I'm sure some students use excess loan money irresponsibly, but it's typical of people like you to just assume that instead of there being a systematic problem with the education system and cost of tuition, that its simply the fault of the student/borrower. Also, you both are unaware of how the private loan system works. The school certifies only a certain amount that they judge to be reasonable and there is a cap to how much you borrow. You can't just go to school for 6 years and take out 20k a year.

You do this all the time in topics relating to disadvantaged groups. It's always the fault of the individual and because you were able to climb out of shitty circumstances you assume everyone can and should be able to help themselves the same way. But those people are just takers right? Myself included - I'm from the 'gimmedat' crowd because I think that cost of tuition is fucking ridiculous? Stop spewing biased, better-than garbage. You're not that much smarter than anyone else and you had plenty of help along the way.

Point: it is simply false that there is money for tuition for everyone. I had a 3.5 GPA out of high school, 28 ACT, and played baseball and got just a partial scholarship everywhere I applied but I did not get even close to a full ride. Should I just have forgone higher education and got a shitty job instead?

So you wanted to play baseball. Your decision. Don't complain.

I don't assume everyone can, in the sense that people don't have the same genetically bestowed abilities. But the options exist. The money is there for the people who will make the hard decisions. Why must the decisions be easy? That's all that you seem to be supporting. Easy street for everything. That's all a separate problem entirely from tuition cost, and your preferred "solutions" exacerbate the problem, which is amazing as somehow a minor in economics apparently did fuck all for your actual knowledge of economics.

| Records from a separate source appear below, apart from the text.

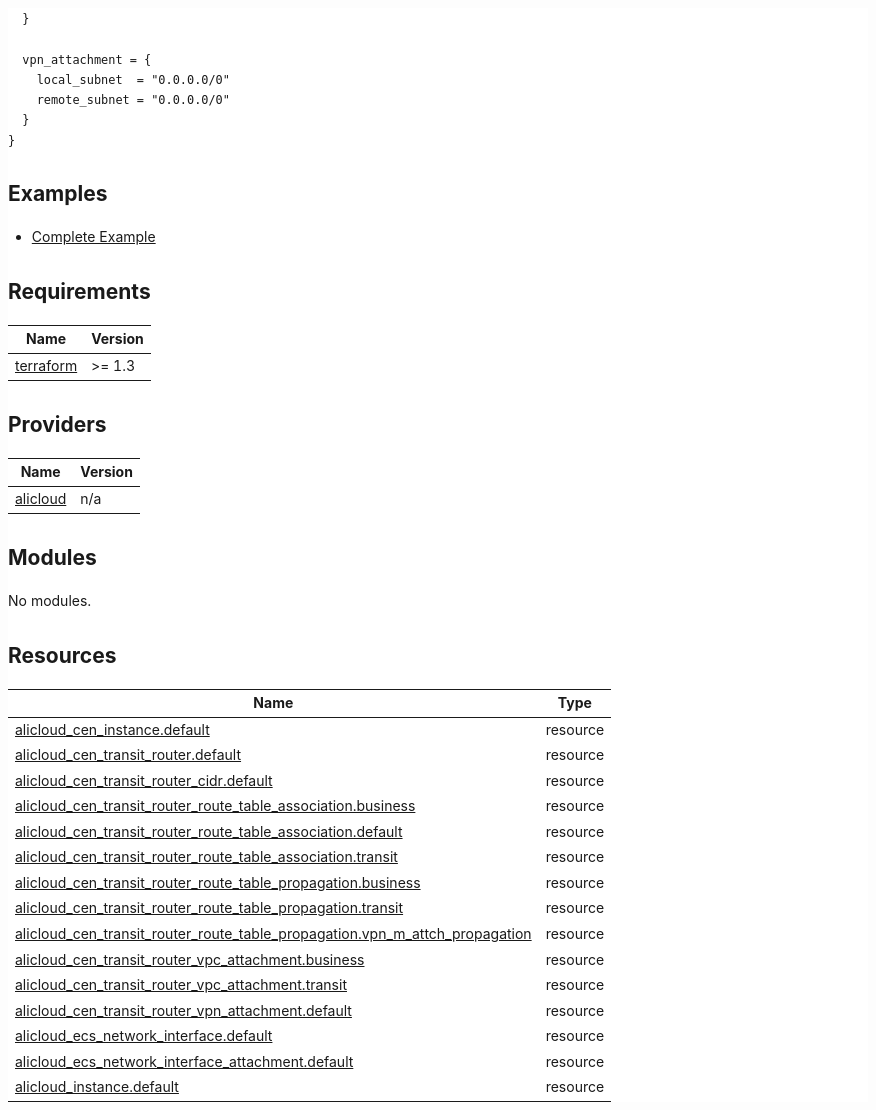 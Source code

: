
 ```hcl
  }

  vpn_attachment = {
    local_subnet  = "0.0.0.0/0"
    remote_subnet = "0.0.0.0/0"
  }
}
```

## Examples

* [Complete Example](https://github.com/alibabacloud-automation/terraform-alicloud-build-local-to-cloud-active-active-connection-with-sdwan/tree/main/examples/complete)


## Requirements

| Name | Version |
|------|---------|
| <a name="requirement_terraform"></a> [terraform](#requirement\_terraform) | >= 1.3 |

## Providers

| Name | Version |
|------|---------|
| <a name="provider_alicloud"></a> [alicloud](#provider\_alicloud) | n/a |

## Modules

No modules.

## Resources

| Name | Type |
|------|------|
| [alicloud_cen_instance.default](https://registry.terraform.io/providers/hashicorp/alicloud/latest/docs/resources/cen_instance) | resource |
| [alicloud_cen_transit_router.default](https://registry.terraform.io/providers/hashicorp/alicloud/latest/docs/resources/cen_transit_router) | resource |
| [alicloud_cen_transit_router_cidr.default](https://registry.terraform.io/providers/hashicorp/alicloud/latest/docs/resources/cen_transit_router_cidr) | resource |
| [alicloud_cen_transit_router_route_table_association.business](https://registry.terraform.io/providers/hashicorp/alicloud/latest/docs/resources/cen_transit_router_route_table_association) | resource |
| [alicloud_cen_transit_router_route_table_association.default](https://registry.terraform.io/providers/hashicorp/alicloud/latest/docs/resources/cen_transit_router_route_table_association) | resource |
| [alicloud_cen_transit_router_route_table_association.transit](https://registry.terraform.io/providers/hashicorp/alicloud/latest/docs/resources/cen_transit_router_route_table_association) | resource |
| [alicloud_cen_transit_router_route_table_propagation.business](https://registry.terraform.io/providers/hashicorp/alicloud/latest/docs/resources/cen_transit_router_route_table_propagation) | resource |
| [alicloud_cen_transit_router_route_table_propagation.transit](https://registry.terraform.io/providers/hashicorp/alicloud/latest/docs/resources/cen_transit_router_route_table_propagation) | resource |
| [alicloud_cen_transit_router_route_table_propagation.vpn_m_attch_propagation](https://registry.terraform.io/providers/hashicorp/alicloud/latest/docs/resources/cen_transit_router_route_table_propagation) | resource |
| [alicloud_cen_transit_router_vpc_attachment.business](https://registry.terraform.io/providers/hashicorp/alicloud/latest/docs/resources/cen_transit_router_vpc_attachment) | resource |
| [alicloud_cen_transit_router_vpc_attachment.transit](https://registry.terraform.io/providers/hashicorp/alicloud/latest/docs/resources/cen_transit_router_vpc_attachment) | resource |
| [alicloud_cen_transit_router_vpn_attachment.default](https://registry.terraform.io/providers/hashicorp/alicloud/latest/docs/resources/cen_transit_router_vpn_attachment) | resource |
| [alicloud_ecs_network_interface.default](https://registry.terraform.io/providers/hashicorp/alicloud/latest/docs/resources/ecs_network_interface) | resource |
| [alicloud_ecs_network_interface_attachment.default](https://registry.terraform.io/providers/hashicorp/alicloud/latest/docs/resources/ecs_network_interface_attachment) | resource |
| [alicloud_instance.default](https://registry.terraform.io/providers/hashicorp/alicloud/latest/docs/resources/instance) | resource |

As to your last question, yes you should have deferred your higher education and just accepted the possibility of playing baseball in the Army or something and enlisted.

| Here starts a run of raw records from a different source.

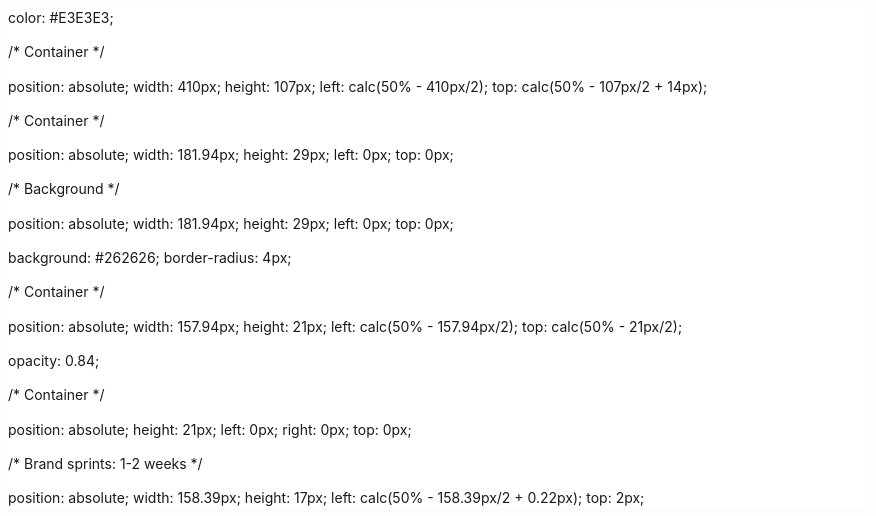 color: #E3E3E3;



/* Container */

position: absolute;
width: 410px;
height: 107px;
left: calc(50% - 410px/2);
top: calc(50% - 107px/2 + 14px);



/* Container */

position: absolute;
width: 181.94px;
height: 29px;
left: 0px;
top: 0px;



/* Background */

position: absolute;
width: 181.94px;
height: 29px;
left: 0px;
top: 0px;

background: #262626;
border-radius: 4px;


/* Container */

position: absolute;
width: 157.94px;
height: 21px;
left: calc(50% - 157.94px/2);
top: calc(50% - 21px/2);

opacity: 0.84;


/* Container */

position: absolute;
height: 21px;
left: 0px;
right: 0px;
top: 0px;



/* Brand sprints: 1-2 weeks */

position: absolute;
width: 158.39px;
height: 17px;
left: calc(50% - 158.39px/2 + 0.22px);
top: 2px;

Lastly, I'm going to address your two separate personal attacks: My intelligence and the amount of help that I received. I've never taken an official IQ test but based on achievement ballparks, GPA, AFQT, and the GRE scores, I ballpark it in the 125-135 range. That's high but not "genius" range. Honestly I think it's probably the upper 120s rather than in the 130s. What sets me apart from my IQ peer group is my life experiences and my personality. I grew up socioeconomically disadvantaged, and I have an extremely analytical personality, yet not in a numbers sense. This sets me apart from the Sheldon crowd, as well as the silver spoon crowd, which is increasingly synonymous with the high IQ crowd. Even Ein couldn't match my Qualitative(essentially reading comprehension/knowledge) score on the GRE, and that's the sole aspect of his degree orientation, and he said he "didn't think a perfect score was possible". But there it sits on my ETS record. My absolute intelligence may or may not be any higher than yours, but my education (I've probably read 10x more general non-fiction than anyone on this forum) and ability to comprehend and synthesize I would put against literally anyone on Earth. That's not some sort of Trumpentine boastfulness, that's mere directness.

As far as "help": I havent received one goddamn penny or word of help I didn't put 10x in effort and sweat into receiving. I will not be guilted into some sort of "lol u dinbildat" position. I worked my goddamn ass off to get where I haven't even gotten yet, and the only help I received on the way is a few letters of recommendation listing a fraction of what I have done along the way, to people who have yet to see what I can do.